**DIRECTIONS FOR THIS TASK:** A verbatim copy of the whole listing is what is needed.

**INFORMATION PROVIDED:**
>>>>
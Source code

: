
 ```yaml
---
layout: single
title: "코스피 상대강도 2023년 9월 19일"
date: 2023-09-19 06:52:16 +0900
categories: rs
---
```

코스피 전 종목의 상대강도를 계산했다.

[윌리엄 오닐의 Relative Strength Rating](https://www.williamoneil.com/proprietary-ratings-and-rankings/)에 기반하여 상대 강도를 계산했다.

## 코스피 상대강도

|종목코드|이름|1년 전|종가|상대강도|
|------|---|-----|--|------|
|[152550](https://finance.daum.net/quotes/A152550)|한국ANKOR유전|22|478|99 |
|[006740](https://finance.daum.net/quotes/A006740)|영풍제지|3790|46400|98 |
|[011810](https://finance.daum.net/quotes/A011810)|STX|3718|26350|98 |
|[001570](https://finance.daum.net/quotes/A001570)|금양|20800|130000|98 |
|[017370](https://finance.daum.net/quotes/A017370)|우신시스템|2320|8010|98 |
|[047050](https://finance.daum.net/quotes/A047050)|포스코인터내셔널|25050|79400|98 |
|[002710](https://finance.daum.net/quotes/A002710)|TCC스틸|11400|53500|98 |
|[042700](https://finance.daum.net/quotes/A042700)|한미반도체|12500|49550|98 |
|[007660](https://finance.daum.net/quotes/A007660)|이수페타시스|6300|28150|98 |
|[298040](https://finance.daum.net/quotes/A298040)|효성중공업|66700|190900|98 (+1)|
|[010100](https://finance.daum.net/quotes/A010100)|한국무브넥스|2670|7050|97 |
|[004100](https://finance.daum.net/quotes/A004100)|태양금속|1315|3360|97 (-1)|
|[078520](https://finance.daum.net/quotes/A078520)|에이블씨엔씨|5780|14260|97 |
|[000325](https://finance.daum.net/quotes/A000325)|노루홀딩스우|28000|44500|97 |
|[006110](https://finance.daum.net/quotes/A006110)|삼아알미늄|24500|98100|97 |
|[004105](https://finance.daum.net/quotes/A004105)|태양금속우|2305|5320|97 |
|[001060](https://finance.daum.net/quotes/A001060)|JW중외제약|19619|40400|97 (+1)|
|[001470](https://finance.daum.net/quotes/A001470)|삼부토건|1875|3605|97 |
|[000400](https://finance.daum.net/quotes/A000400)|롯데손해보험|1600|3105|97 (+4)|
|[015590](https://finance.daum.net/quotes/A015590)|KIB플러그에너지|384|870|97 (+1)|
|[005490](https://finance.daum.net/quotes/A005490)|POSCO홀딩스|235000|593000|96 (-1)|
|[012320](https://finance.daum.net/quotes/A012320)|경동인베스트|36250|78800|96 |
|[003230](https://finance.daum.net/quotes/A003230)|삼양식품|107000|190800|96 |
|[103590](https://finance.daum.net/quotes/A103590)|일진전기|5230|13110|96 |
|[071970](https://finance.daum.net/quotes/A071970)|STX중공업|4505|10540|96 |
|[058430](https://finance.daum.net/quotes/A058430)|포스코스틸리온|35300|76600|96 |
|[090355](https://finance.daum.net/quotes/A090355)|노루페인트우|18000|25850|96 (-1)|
<<<<
**SOLUTION TO THE EXERCISE:**
Source code

:
 ```yaml
---
layout: single
title: "코스피 상대강도 2023년 9월 19일"
date: 2023-09-19 06:52:16 +0900
categories: rs
---
```

코스피 전 종목의 상대강도를 계산했다.

[윌리엄 오닐의 Relative Strength Rating](https://www.williamoneil.com/proprietary-ratings-and-rankings/)에 기반하여 상대 강도를 계산했다.

## 코스피 상대강도

|종목코드|이름|1년 전|종가|상대강도|
|------|---|-----|--|------|
|[152550](https://finance.daum.net/quotes/A152550)|한국ANKOR유전|22|478|99 |
|[006740](https://finance.daum.net/quotes/A006740)|영풍제지|3790|46400|98 |
|[011810](https://finance.daum.net/quotes/A011810)|STX|3718|26350|98 |
|[001570](https://finance.daum.net/quotes/A001570)|금양|20800|130000|98 |
|[017370](https://finance.daum.net/quotes/A017370)|우신시스템|2320|8010|98 |
|[047050](https://finance.daum.net/quotes/A047050)|포스코인터내셔널|25050|79400|98 |
|[002710](https://finance.daum.net/quotes/A002710)|TCC스틸|11400|53500|98 |
|[042700](https://finance.daum.net/quotes/A042700)|한미반도체|12500|49550|98 |
|[007660](https://finance.daum.net/quotes/A007660)|이수페타시스|6300|28150|98 |
|[298040](https://finance.daum.net/quotes/A298040)|효성중공업|66700|190900|98 (+1)|
|[010100](https://finance.daum.net/quotes/A010100)|한국무브넥스|2670|7050|97 |
|[004100](https://finance.daum.net/quotes/A004100)|태양금속|1315|3360|97 (-1)|
|[078520](https://finance.daum.net/quotes/A078520)|에이블씨엔씨|5780|14260|97 |
|[000325](https://finance.daum.net/quotes/A000325)|노루홀딩스우|28000|44500|97 |
|[006110](https://finance.daum.net/quotes/A006110)|삼아알미늄|24500|98100|97 |
|[004105](https://finance.daum.net/quotes/A004105)|태양금속우|2305|5320|97 |
|[001060](https://finance.daum.net/quotes/A001060)|JW중외제약|19619|40400|97 (+1)|
|[001470](https://finance.daum.net/quotes/A001470)|삼부토건|1875|3605|97 |
|[000400](https://finance.daum.net/quotes/A000400)|롯데손해보험|1600|3105|97 (+4)|
|[015590](https://finance.daum.net/quotes/A015590)|KIB플러그에너지|384|870|97 (+1)|
|[005490](https://finance.daum.net/quotes/A005490)|POSCO홀딩스|235000|593000|96 (-1)|
|[012320](https://finance.daum.net/quotes/A012320)|경동인베스트|36250|78800|96 |
|[003230](https://finance.daum.net/quotes/A003230)|삼양식품|107000|190800|96 |
|[103590](https://finance.daum.net/quotes/A103590)|일진전기|5230|13110|96 |
|[071970](https://finance.daum.net/quotes/A071970)|STX중공업|4505|10540|96 |
|[058430](https://finance.daum.net/quotes/A058430)|포스코스틸리온|35300|76600|96 |
|[090355](https://finance.daum.net/quotes/A090355)|노루페인트우|18000|25850|96 (-1)|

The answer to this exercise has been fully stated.